Laser technology as a high-tech, more and more applications in the liquid crystal glass substrate industry in the past decade. For example, the laser correction technology is applied to the calibration of the molding furnace center; the laser cutting technology is applied to the on-line cutting of the glass substrate instead of the cross-cutting to reduce the generation of glass dust; the infrared thermal imaging technology is applied to the internal equipment defects of the high-temperature furnace. It is determined that various external and internal faults can be diagnosed based on the distribution of the temperature field of the thermal imaging, measuring the temperature value of any part, and the like.
Working principle: There are two detection methods for laser online thickness gauge, which are double-sided laser detection (2 laser triangulation sensors) and single-sided roller detection (1 laser triangulation sensor). Both detection methods are adopted. Measure the distance from the sensor to the surface of the material being tested. Depending on the design requirements, an additional sensor, typically a high-precision turbine sensor, is used to measure the distance between the two-sided sensors or to measure the distance from the single-sided sensor to the reference. The advantage of the laser on-line thickness measurement system is that it uses non-contact measurement, which is more accurate than the contact thickness gauge and does not lose precision due to probe wear.

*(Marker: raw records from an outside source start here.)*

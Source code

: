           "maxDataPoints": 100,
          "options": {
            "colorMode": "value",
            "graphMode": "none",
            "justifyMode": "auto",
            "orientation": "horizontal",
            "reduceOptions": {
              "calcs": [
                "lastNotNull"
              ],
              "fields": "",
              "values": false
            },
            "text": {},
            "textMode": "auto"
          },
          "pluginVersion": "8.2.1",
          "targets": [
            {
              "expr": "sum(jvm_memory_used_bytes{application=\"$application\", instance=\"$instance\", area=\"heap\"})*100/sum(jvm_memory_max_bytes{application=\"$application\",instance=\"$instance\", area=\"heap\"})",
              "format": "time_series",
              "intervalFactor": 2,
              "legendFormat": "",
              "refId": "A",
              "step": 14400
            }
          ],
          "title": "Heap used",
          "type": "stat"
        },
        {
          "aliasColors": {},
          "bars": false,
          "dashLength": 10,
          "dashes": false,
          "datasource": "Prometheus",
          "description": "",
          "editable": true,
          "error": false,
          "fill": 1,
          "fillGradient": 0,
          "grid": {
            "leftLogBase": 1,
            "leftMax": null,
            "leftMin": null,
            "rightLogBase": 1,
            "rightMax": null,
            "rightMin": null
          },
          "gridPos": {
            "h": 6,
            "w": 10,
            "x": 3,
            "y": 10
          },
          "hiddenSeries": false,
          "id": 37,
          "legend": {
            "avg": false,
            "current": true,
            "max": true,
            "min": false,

Disadvantages of traditional thickness measurement technology: (1) The measurement frequency is low. At present, the measurement frequency is 1 time for every 5 sheets, and each measurement takes 8 to 10 s, which cannot reflect the true condition of the thickness of each glass substrate in real time, (2) The data distortion rate is large, resulting in a large data acquisition distortion rate, which cannot completely reflect the thickness quality of the glass substrate. (3) The consumption cost is large, and the position sensor is accelerated in wear due to the use of the fixed contact position sensor, and the replacement cycle is shortened.

Advantages of laser on-line thickness measurement technology: (1) On-line real-time monitoring, which is a monitoring system consisting of a laser detector. The measurement speed is fast, and it can fully meet the requirements of one sheet and one measurement, ensuring the thickness quality of the liquid crystal substrate. Real-time monitoring. (2) Statistical analysis of the data, the system calculates the thickness value and coordinate position of each point, and transmits it to the display module, and then determines the follow-up according to the trend of each thickness.glassThe trend of substrate thickness changes provides the process personnel with a thickness adjustment direction. (3) Abnormal alarm, you can manually set the upper and lower limits of the thickness fluctuation range, and alarm the abnormal thickness substrate beyond the set range. The staff can find the abnormality at the first time, shorten the abnormal processing time, and avoid the abnormal thickness and quality substrate leakage. Inspection, reduce product waste, and the system can also locate and isolate abnormal products. (4) The measurement distance between single points can be controlled and controlled. The laser thickness measurement capacity is large, the data processing is fast, and the measurement separation distance between single points can be controlled and controlled. The separation distance can be accurate to 1mm, which greatly improves the measurement accuracy. At the same time, it is effective to avoid the occurrence of missed detection due to local thickness anomalies caused by the measurement spacing.

Laser technology as a high-tech, more and more applications in the liquid crystal glass substrate industry in the past decade. For example, the laser correction technology is applied to the calibration of the molding furnace center; the laser cutting technology is applied to the on-line cutting of the glass substrate instead of the cross-cutting to reduce the generation of glass dust; the infrared thermal imaging technology is applied to the internal equipment defects of the high-temperature furnace. It is determined that various external and internal faults can be diagnosed based on the distribution of the temperature field of the thermal imaging, measuring the temperature value of any part, and the like.